Mystery Solved: Why Saturn Moon Titan's Weird Vortex Is So Cold

Titan's South Pole Vortex
The south polar vortex swirling in the atmosphere of Saturn's biggest moon, Titan, as seen in June 2012 by NASA's Cassini spacecraft. (Image credit: NASA/JPL-Caltech/Space Science Institute)

The mysteriously cold vortex of air whirling above the south pole of Saturn's moon Titan may result from its atmosphere's unique chemistry, a new study finds.

This cold winter polar vortex — unlike anything seen on Earth, Venus or Mars — could shed light on how atmospheres behave on alien worlds, the researchers said.

Titan is bigger than the planet Mercury, making the natural satellite the largest of the more than 60 known moons orbiting Saturn. It is also the only moon known to have a substantial atmosphere. In fact, the atmospheric pressure near Titan's surface is about 60 percent greater than Earth's. That's about the same pressure found at the bottom of a swimming pool on Earth, according to NASA. [Amazing Photos: Titan, Saturn's Biggest Moon]

Before its fiery dive into Saturn's atmosphere on Sept. 15, NASA's Cassini probe scanned Titan's hazy, soupy atmosphere for nearly half of Titan's 29.5-Earth-year-long year. This helped mission team members analyze how Titan's nitrogen-methane atmosphere evolved during the winter and summer in both its northern and southern hemispheres.

On Earth, Venus and Mars, hotspots usually form in the atmospheres high above the poles of their winter hemispheres.

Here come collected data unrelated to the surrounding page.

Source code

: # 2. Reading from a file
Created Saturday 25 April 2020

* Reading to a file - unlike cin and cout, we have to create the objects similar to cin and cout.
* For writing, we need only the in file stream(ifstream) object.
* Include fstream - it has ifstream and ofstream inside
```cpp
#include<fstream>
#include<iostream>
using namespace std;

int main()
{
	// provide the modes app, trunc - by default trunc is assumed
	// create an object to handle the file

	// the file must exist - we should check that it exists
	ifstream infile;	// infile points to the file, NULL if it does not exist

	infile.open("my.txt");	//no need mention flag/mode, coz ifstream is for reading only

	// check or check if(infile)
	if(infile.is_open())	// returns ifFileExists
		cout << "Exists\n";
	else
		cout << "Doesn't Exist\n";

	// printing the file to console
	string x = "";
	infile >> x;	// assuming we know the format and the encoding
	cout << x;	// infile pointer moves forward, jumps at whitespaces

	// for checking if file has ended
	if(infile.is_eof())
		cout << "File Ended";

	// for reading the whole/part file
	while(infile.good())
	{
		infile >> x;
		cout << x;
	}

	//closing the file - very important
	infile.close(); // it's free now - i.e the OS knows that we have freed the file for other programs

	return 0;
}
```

This is because sinking air there gets compressed and heated, similar to what happens in a bicycle pump, said study lead author Nicholas Teanby, a planetary scientist at the University of Bristol in England.

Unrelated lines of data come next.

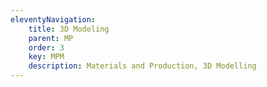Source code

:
 ```yaml
---
eleventyNavigation:
    title: 3D Modeling
    parent: MP
    order: 3
    key: MPM
    description: Materials and Production, 3D Modelling
---
```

Unexpectedly, in 2012, during the winter in the south of Titan, Cassini found that the vortex of air 185 miles (300 kilometers) above Titan's south pole rapidly became extraordinarily cold instead of hot — cool enough, in fact, for clouds of hydrogen cyanide ice to form.

"We've been modeling the atmosphere of Titan for over two decades now, but none of the models predicted this cooling," Teanby told Space.com. "This has also not been observed on other terrestrial planets — Mars, Earth, Venus — so it was unexpected."

Some heating was seen high in Titan's southern atmosphere at the very start of winter there in 2009. However, "it then quickly got surprisingly cold after a few years," with temperatures down to minus 243 degrees Fahrenheit (minus 153 degrees Celsius) seen there until 2015, "which is very cold, even for Titan's stratosphere," Teanby said. 

Titan's southern vortex, imaged by Cassini in July 2012. (Image credit: NASA/JPL-Caltech/Space Science Institute)

To find out what caused this surprising cooling, Teanby and his colleagues analyzed data Cassini gathered over the past 13 years. They focused on the chemistry and temperature of Titan's south polar winter vortex.

The research team's findings suggested that trace gases that make up mere millionths of Titan's atmosphere may explain this unexpected cooling. "Previously, we thought these gases had quite a minor role, so this was a big surprise," Teanby said.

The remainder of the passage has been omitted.